The prompt is piped to stdin; the response is read from stdout.
This unlocks any tool that accepts text input — scripts, local Claude Code
instances, custom wrappers, etc.
providers:
local-claude-code:
type: cli
command: claude --print --dangerously-skip-permissions
timeout: 120000 # ms
env:
ANTHROPIC_API_KEY: ${ANTHROPIC_API_KEY}
my-script:
type: cli
command: /opt/modelreins/scripts/my_llm.sh
timeout: 30000
CLI providers inherit the server process's environment unless you override it with the
env block. The working directory is the ModelReins server root.
Silicon Workers
A silicon worker is a bot registered as a first-class identity in your tenant. It declares what it can do at signup, carries a token of its own, heartbeats its presence, and every action it takes is attributed back to it in the audit log. Not an anonymous API-key holder — a durable employee.
Why this shape
A worker minted as worker:my-triager shows up in your review queue,
your presence dashboard, and every audit entry by that name. Revocation is a single
click. The row stays for audit even after revoke; the token stops authenticating
immediately. If you ever need to ask "which bot did that?", the question
has an answer.
Register a worker
Two paths — both produce the same result.

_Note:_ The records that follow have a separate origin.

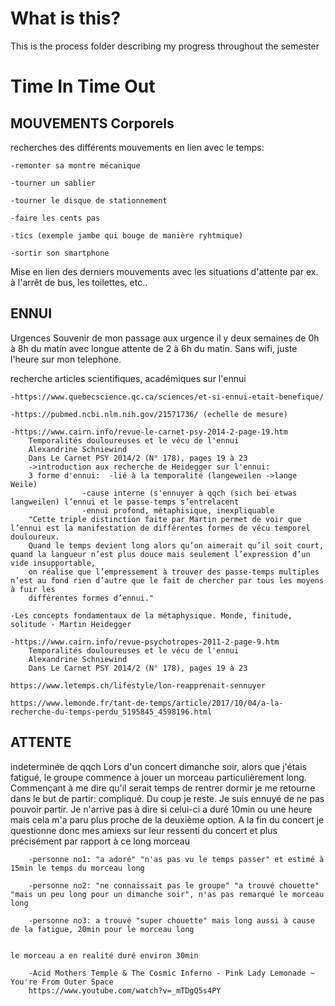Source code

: # What is this?
This is the process folder describing my progress throughout the semester

# Time In Time Out

## MOUVEMENTS Corporels
recherches des différents mouvements en lien avec le temps:

	-remonter sa montre mécanique

    -tourner un sablier

    -tourner le disque de stationnement

    -faire les cents pas

    -tics (exemple jambe qui bouge de manière ryhtmique)

    -sortir son smartphone

Mise en lien des derniers mouvements avec les situations d'attente
    par ex. à l'arrêt de bus, les toilettes, etc..

## ENNUI
Urgences
    Souvenir de mon passage aux urgence il y deux semaines de 0h à 8h du matin avec longue
    attente de 2 à 6h du matin. Sans wifi, juste l'heure sur mon telephone.

recherche articles scientifiques, académiques sur l'ennui

	-https://www.quebecscience.qc.ca/sciences/et-si-ennui-etait-benefique/
	
	-https://pubmed.ncbi.nlm.nih.gov/21571736/ (echelle de mesure)

	-https://www.cairn.info/revue-le-carnet-psy-2014-2-page-19.htm
	    Temporalités douloureuses et le vécu de l'ennui
	    Alexandrine Schniewind
	    Dans Le Carnet PSY 2014/2 (N° 178), pages 19 à 23
		->introduction aux recherche de Heidegger sur l'ennui:
		3 forme d'ennui:  -lié à la temporalité (langeweilen ->lange Weile)
					-cause interne (s'ennuyer à qqch (sich bei etwas langweilen) l’ennui et le passe-temps s’entrelacent
					-ennui profond, métaphisique, inexpliquable
		"Cette triple distinction faite par Martin permet de voir que l’ennui est la manifestation de différentes formes de vécu temporel douloureux. 
		Quand le temps devient long alors qu’on aimerait qu’il soit court, quand la langueur n’est plus douce mais seulement l’expression d’un vide insupportable, 
		on réalise que l’empressement à trouver des passe-temps multiples n’est au fond rien d’autre que le fait de chercher par tous les moyens à fuir les 
		différentes formes d’ennui."

	-Les concepts fondamentaux de la métaphysique. Monde, finitude, solitude - Martin Heidegger

	-https://www.cairn.info/revue-psychotropes-2011-2-page-9.htm
	    Temporalités douloureuses et le vécu de l'ennui
	    Alexandrine Schniewind
	    Dans Le Carnet PSY 2014/2 (N° 178), pages 19 à 23
	
	https://www.letemps.ch/lifestyle/lon-reapprenait-sennuyer

	https://www.lemonde.fr/tant-de-temps/article/2017/10/04/a-la-recherche-du-temps-perdu_5195845_4598196.html

## ATTENTE
indeterminée de qqch
    Lors d'un concert dimanche soir, alors que j'étais fatigué, le groupe commence à jouer un morceau particulièrement long. Commençant à me dire qu'il serait temps 
    de rentrer dormir je me retourne dans le but de partir: compliqué. 
    Du coup je reste. Je suis ennuyé de ne pas pouvoir partir. Je n'arrive pas à dire si celui-ci a duré 10min ou une heure mais cela m'a paru plus proche
    de la deuxième option.
    A la fin du concert je questionne donc mes amiexs sur leur ressenti du concert et plus précisément par rapport à ce long morceau

	    -personne no1: "a adoré" "n'as pas vu le temps passer" et estimé à 15min le temps du morceau long

	    -personne no2: "ne connaissait pas le groupe" "a trouvé chouette" "mais un peu long pour un dimanche soir", n'as pas remarqué le morceau long

	    -personne no3: a trouvé "super chouette" mais long aussi à cause de la fatigue, 20min pour le morceau long
        
	
    le morceau a en realité duré environ 30min

	    -Acid Mothers Temple & The Cosmic Inferno - Pink Lady Lemonade ~ You're From Outer Space
	    https://www.youtube.com/watch?v=_mTDgQ5s4PY
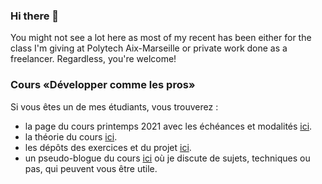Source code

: ### Hi there 👋

You might not see a lot here as most of my recent has been either for the class I'm giving at Polytech Aix-Marseille or private work done as a freelancer.
Regardless, you're welcome!

### Cours «Développer comme les pros»

Si vous êtes un de mes étudiants, vous trouverez :
  - la page du cours printemps 2021 avec les échéances et modalités [ici](https://amu-devcommelespros-2021.github.io/).
  - la théorie du cours [ici](https://devcommelespros.github.io/CoursMagistral/).
  - les dépôts des exercices et du projet [ici](https://github.com/Amu-DevCommeLesPros-2021).
  - un pseudo-blogue du cours [ici](https://devcommelespros.github.io/) où je discute de sujets, techniques ou pas, qui peuvent vous être utile.
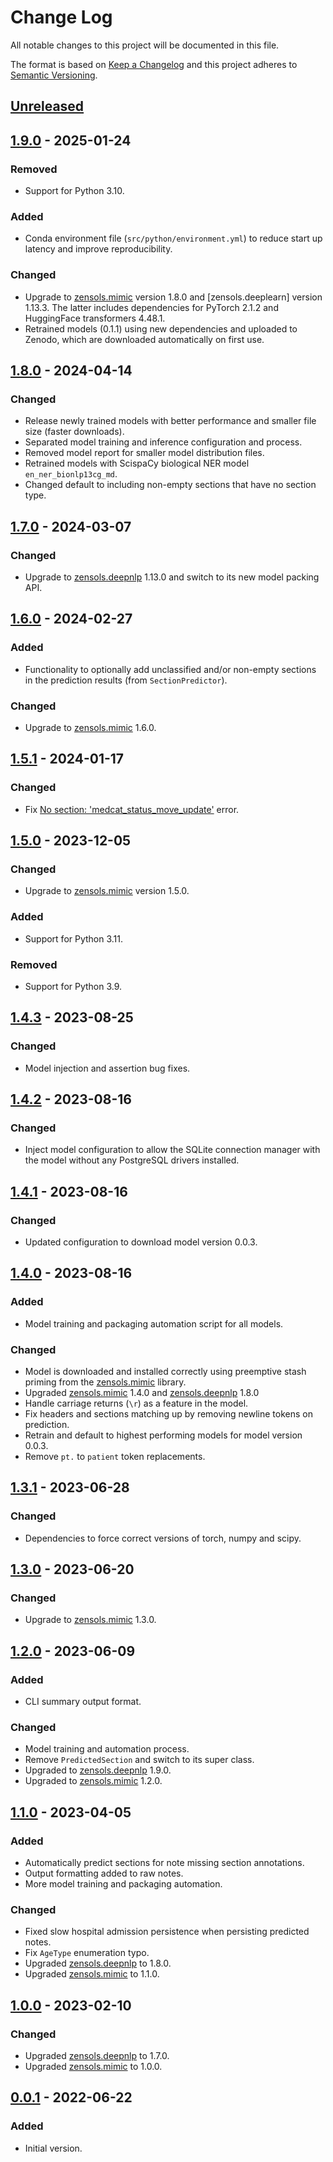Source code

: # Change Log
All notable changes to this project will be documented in this file.

The format is based on [Keep a Changelog](http://keepachangelog.com/)
and this project adheres to [Semantic Versioning](http://semver.org/).


## [Unreleased]


## [1.9.0] - 2025-01-24
### Removed
- Support for Python 3.10.

### Added
- Conda environment file (`src/python/environment.yml`) to reduce start up
  latency and improve reproducibility.

### Changed
- Upgrade to [zensols.mimic] version 1.8.0 and [zensols.deeplearn] version
  1.13.3.  The latter includes dependencies for PyTorch 2.1.2 and HuggingFace
  transformers 4.48.1.
- Retrained models (0.1.1) using new dependencies and uploaded to Zenodo, which
  are downloaded automatically on first use.


## [1.8.0] - 2024-04-14
### Changed
- Release newly trained models with better performance and smaller file size
  (faster downloads).
- Separated model training and inference configuration and process.
- Removed model report for smaller model distribution files.
- Retrained models with ScispaCy biological NER model `en_ner_bionlp13cg_md`.
- Changed default to including non-empty sections that have no section type.


## [1.7.0] - 2024-03-07
### Changed
- Upgrade to [zensols.deepnlp] 1.13.0 and switch to its new model packing API.


## [1.6.0] - 2024-02-27
### Added
- Functionality to optionally add unclassified and/or non-empty sections in the
  prediction results (from `SectionPredictor`).

### Changed
- Upgrade to [zensols.mimic] 1.6.0.


## [1.5.1] - 2024-01-17
### Changed
- Fix [No section: 'medcat_status_move_update'] error.


## [1.5.0] - 2023-12-05
### Changed
- Upgrade to [zensols.mimic] version 1.5.0.

### Added
- Support for Python 3.11.

### Removed
- Support for Python 3.9.


## [1.4.3] - 2023-08-25
### Changed
- Model injection and assertion bug fixes.


## [1.4.2] - 2023-08-16
### Changed
- Inject model configuration to allow the SQLite connection manager with the
  model without any PostgreSQL drivers installed.


## [1.4.1] - 2023-08-16
### Changed
- Updated configuration to download model version 0.0.3.


## [1.4.0] - 2023-08-16
### Added
- Model training and packaging automation script for all models.

### Changed
- Model is downloaded and installed correctly using preemptive stash priming
  from the [zensols.mimic] library.
- Upgraded [zensols.mimic] 1.4.0 and [zensols.deepnlp] 1.8.0
- Handle carriage returns (`\r`) as a feature in the model.
- Fix headers and sections matching up by removing newline tokens on
  prediction.
- Retrain and default to highest performing models for model version 0.0.3.
- Remove `pt.` to `patient` token replacements.


## [1.3.1] - 2023-06-28
### Changed
- Dependencies to force correct versions of torch, numpy and scipy.


## [1.3.0] - 2023-06-20
### Changed
- Upgrade to [zensols.mimic] 1.3.0.


## [1.2.0] - 2023-06-09
### Added
- CLI summary output format.

### Changed
- Model training and automation process.
- Remove `PredictedSection` and switch to its super class.
- Upgraded to [zensols.deepnlp] 1.9.0.
- Upgraded to [zensols.mimic] 1.2.0.


## [1.1.0] - 2023-04-05
### Added
- Automatically predict sections for note missing section annotations.
- Output formatting added to raw notes.
- More model training and packaging automation.

### Changed
- Fixed slow hospital admission persistence when persisting predicted notes.
- Fix `AgeType` enumeration typo.
- Upgraded [zensols.deepnlp] to 1.8.0.
- Upgraded [zensols.mimic] to 1.1.0.


## [1.0.0] - 2023-02-10
### Changed
- Upgraded [zensols.deepnlp] to 1.7.0.
- Upgraded [zensols.mimic] to 1.0.0.


## [0.0.1] - 2022-06-22
### Added
- Initial version.


<!-- links -->
[Unreleased]: https://github.com/plandes/mimicsid/compare/v1.9.0...HEAD
[1.9.0]: https://github.com/plandes/mimicsid/compare/v1.8.0...v1.9.0
[1.8.0]: https://github.com/plandes/mimicsid/compare/v1.7.0...v1.8.0
[1.7.0]: https://github.com/plandes/mimicsid/compare/v1.6.0...v1.7.0
[1.6.0]: https://github.com/plandes/mimicsid/compare/v1.5.1...v1.6.0
[1.5.1]: https://github.com/plandes/mimicsid/compare/v1.5.0...v1.5.1
[1.5.0]: https://github.com/plandes/mimicsid/compare/v1.4.3...v1.5.0
[1.4.3]: https://github.com/plandes/mimicsid/compare/v1.4.2...v1.4.3
[1.4.2]: https://github.com/plandes/mimicsid/compare/v1.4.1...v1.4.2
[1.4.1]: https://github.com/plandes/mimicsid/compare/v1.4.0...v1.4.1
[1.4.0]: https://github.com/plandes/mimicsid/compare/v1.3.1...v1.4.0
[1.3.1]: https://github.com/plandes/mimicsid/compare/v1.3.0...v1.3.1
[1.3.0]: https://github.com/plandes/mimicsid/compare/v1.2.0...v1.3.0
[1.2.0]: https://github.com/plandes/mimicsid/compare/v1.1.0...v1.2.0
[1.1.0]: https://github.com/plandes/mimicsid/compare/v1.0.0...v1.1.0
[1.0.0]: https://github.com/plandes/mimicsid/compare/v0.0.1...v1.0.0
[0.0.1]: https://github.com/plandes/mimicsid/compare/v0.0.0...v0.0.1

[zensols.deepnlp]: https://github.com/plandes/deepnlp
[zensols.mimic]: https://github.com/plandes/mimic
[No section: 'medcat_status_move_update']: https://github.com/plandes/mimicsid/issues/2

From the dashboard: go to /workers, fill the form, get a one-time-view URL, click to reveal your token. Save it.
From the API:
curl -X POST https://app.modelreins.com/api/v1/workers/register \
-H "Authorization: Bearer $MODELREINS_ADMIN_TOKEN" \
-H "Content-Type: application/json" \
-d '{
"name": "my-triager",
"description": "Triages incoming support email",
"capabilities": [
{"name": "email.triage", "risk_tier": "auto"},
{"name": "email.reply", "risk_tier": "audit"}
]
}'
The response carries a view_url. Open it once, copy the token, save it as MODELREINS_TOKEN.
Capabilities & risk tiers
Every capability has a name and a risk tier:
| Tier | Behavior |
|---|---|
auto | Runs freely. |
audit | Runs, but every action is logged for later review. |
approve | Pauses for a human to release it. |
session | Approved once per session, not per action. |
A worker can have different tiers for different capabilities — for example, it can read a feed on auto, reply on audit, and publish on approve. The Matriarch reads these at dispatch time and routes the friction accordingly.
The Python SDK
The fastest path to a running silicon worker is the official Python SDK, published to PyPI. stdlib-only — no external dependencies.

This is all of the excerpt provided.